Posted on 02/21/2007 7:12:25 AM PST by GMMAC

David Suzuki vs. Michael Crichton

Barbara Kay, National Post
Published: Wednesday, February 21, 2007


Last Thursday, environmentalist guru David Suzuki stormed out of a Toronto AM640 radio interview with host John Oakley because Oakley dared to suggest that global warming might not be the "totally settled issue" Suzuki insisted it was.

Oakley only reported a fact: Many accredited scientists -- some full professors from top universities, including Nobel prize winners and a former president of the National Academy of Sciences -- would argue that "global warning is at best unproven and at worst pure fantasy," according to novelist and independent scientific researcher Michael Crichton, author of the best-selling 2004 environmental techno-thriller, State of Fear.
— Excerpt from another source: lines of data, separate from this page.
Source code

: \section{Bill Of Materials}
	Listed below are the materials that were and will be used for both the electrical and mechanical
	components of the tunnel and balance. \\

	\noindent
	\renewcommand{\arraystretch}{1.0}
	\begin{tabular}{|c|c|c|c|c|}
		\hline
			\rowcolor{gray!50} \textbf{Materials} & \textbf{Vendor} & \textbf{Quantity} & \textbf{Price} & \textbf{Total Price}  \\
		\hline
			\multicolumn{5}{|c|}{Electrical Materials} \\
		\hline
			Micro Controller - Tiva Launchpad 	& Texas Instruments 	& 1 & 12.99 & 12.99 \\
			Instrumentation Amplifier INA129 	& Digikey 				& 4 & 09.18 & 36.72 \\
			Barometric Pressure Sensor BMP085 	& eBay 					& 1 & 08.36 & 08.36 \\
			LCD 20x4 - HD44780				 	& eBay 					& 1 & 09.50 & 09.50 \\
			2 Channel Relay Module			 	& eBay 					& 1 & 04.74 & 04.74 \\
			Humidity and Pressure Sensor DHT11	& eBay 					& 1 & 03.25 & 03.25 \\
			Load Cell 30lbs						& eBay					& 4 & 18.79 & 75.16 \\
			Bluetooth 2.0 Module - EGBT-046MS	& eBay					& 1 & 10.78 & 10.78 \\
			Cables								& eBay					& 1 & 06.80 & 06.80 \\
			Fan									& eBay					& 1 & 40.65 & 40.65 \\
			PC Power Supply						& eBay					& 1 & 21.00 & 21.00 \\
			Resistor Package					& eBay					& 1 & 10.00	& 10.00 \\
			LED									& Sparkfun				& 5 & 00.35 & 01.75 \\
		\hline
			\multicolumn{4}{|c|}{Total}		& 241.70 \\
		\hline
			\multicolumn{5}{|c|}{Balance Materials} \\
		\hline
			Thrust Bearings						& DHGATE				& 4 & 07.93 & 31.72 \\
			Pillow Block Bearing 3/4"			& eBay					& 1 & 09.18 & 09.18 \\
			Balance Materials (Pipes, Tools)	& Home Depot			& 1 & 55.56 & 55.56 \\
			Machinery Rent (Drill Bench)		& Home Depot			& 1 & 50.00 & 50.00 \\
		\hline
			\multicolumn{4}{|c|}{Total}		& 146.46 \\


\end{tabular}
Crichton, one of the first to expand on the theme of environmentalism-as-religion, would doubtless see Suzuki's gesture as a result of confusion of his role as environmental advocate with that of chief of Morals Police. Suzuki's very public censure of Oakley for his perceived blasphemy is disquieting because it smacks of the totalitarian impulse to silence and humiliate the dissenter --or even, as in this case, the dissenter's messenger.

Suzuki keeps high-profile company in his tendency to suppress environmental infidels. Al Gore called skeptics "global warming deniers," evoking (if only unintentionally) invidious and fallacious comparison with Holocaust denial. Rejecting the historical record of what has actually happened in the past is one thing ; expressing skepticism about events that are predicted to happen in the future on the basis of computer simulations is quite another. But once you get into the realm of reigning ideologies, such rational distinctions fall by the wayside. The object is to shame the one who questions the received wisdom.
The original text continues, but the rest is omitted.